Bacamarteiros do povoado Aguada - Carmópolis.
Samba de roda de Laranjeiras.
São Gonçalo do povoado Mussuca - Laranjeiras.
Infonet - Blog Luíz A. Barreto - 21/08/2004.
Arte de Ricos, Folclore de Pobres.
Por Luíz Antônio Barreto.
A sobrevivência de fatos folclóricos comprova o encanto que
as coisas do povo causam nas pessoas. Sílvio Romero, por exemplo, passou os
primeiros anos de vida com os avós, numa fazenda em Lagarto, fugindo dos surtos
de impaludismo, varíola e cólera que grassaram na vila. Foi no contato com os
escravos da fazenda Cachoeira, onde havia um engenho, que o menino Sílvio ouviu
as primeiras estórias, contadas pela negra Totonha, escrava comprada em Simão
Dias.
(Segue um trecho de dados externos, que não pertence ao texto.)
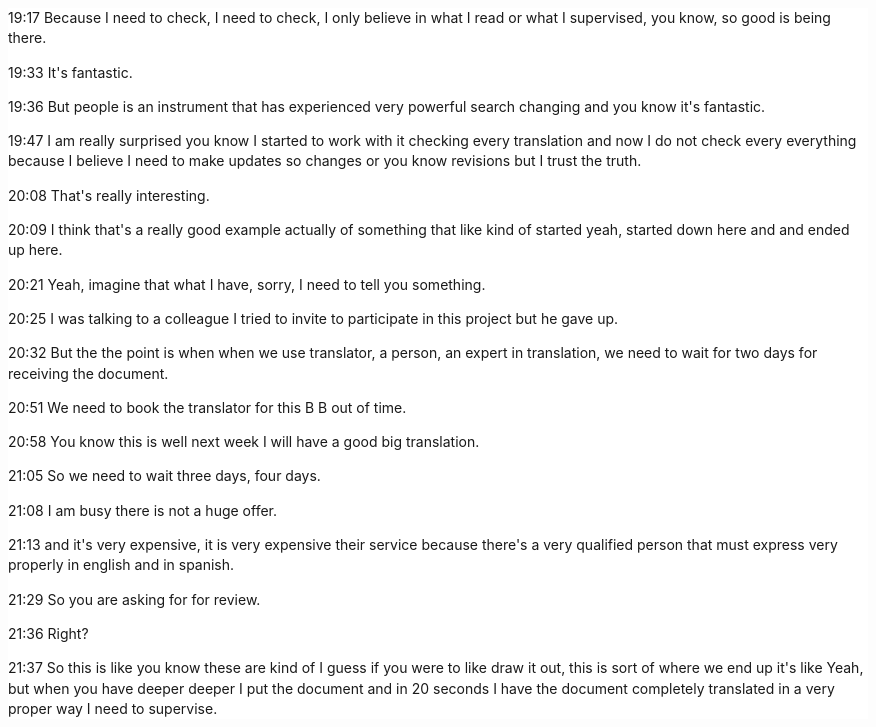 19:17
Because I need to check, I need to check, I only believe in what I read or what I supervised, you know, so good is being there.

19:33
It's fantastic.

19:36
But people is an instrument that has experienced very powerful search changing and you know it's fantastic.

19:47
I am really surprised you know I started to work with it checking every translation and now I do not check every everything because I believe I need to make updates so changes or you know revisions but I trust the truth.

20:08
That's really interesting.

20:09
I think that's a really good example actually of something that like kind of started yeah, started down here and and ended up here.

20:21
Yeah, imagine that what I have, sorry, I need to tell you something.

20:25
I was talking to a colleague I tried to invite to participate in this project but he gave up.

20:32
But the the point is when when we use translator, a person, an expert in translation, we need to wait for two days for receiving the document.

20:51
We need to book the translator for this B B out of time.

20:58
You know this is well next week I will have a good big translation.

21:05
So we need to wait three days, four days.

21:08
I am busy there is not a huge offer.

21:13
and it's very expensive, it is very expensive their service because there's a very qualified person that must express very properly in english and in spanish.

21:29
So you are asking for for review.

21:36
Right?

21:37
So this is like you know these are kind of I guess if you were to like draw it out, this is sort of where we end up it's like Yeah, but when you have deeper deeper I put the document and in 20 seconds I have the document completely translated in a very proper way I need to supervise.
Não foram apenas estórias, mas todo o repertório infantil, que causou
profunda impressão no futuro escritor, crítico e intérprete da vida social
brasileira. Além de Totonha, Zefa Nó, filha da também escrava Joana Nó, foi
outra portadora de saberes populares, formando Sílvio Romero nas coisas lúdicas
do mundo.
Adulto, Sílvio voltou-se para a coleta dos fatos
folclóricos, buscando reuni-los pela importância, esclarecê-los pela visão
crítica, contextualizando-os como parte da história literária do Brasil. Desde
que saiu de Sergipe, para estudar no Rio de Janeiro, e depois no Recife, que
Silvio Romero levou consigo um pedaço da alma sergipana, não apenas da sua
Lagarto, mas de Estância e de outros municípios, graças à pesquisa direta e a
contribuições de parentes e amigos, num hábito pessoal que jamais foi modificado.
Quando esteve em Parati, como juiz de Direito, ou em Juiz de Fora, procurando
lenitivo para a saúde afetada, ou Niterói, onde viveu durante muitos anos ou em
Campanha, em Minas Gerais e em outros lugares mineiros, no Recife e por onde
passou, Sílvio Romero manteve um caderninho de notas, fazendo um registro que
serviu de base aos seus livros.
A obra folclórica de Silvio Romero é grande e importante.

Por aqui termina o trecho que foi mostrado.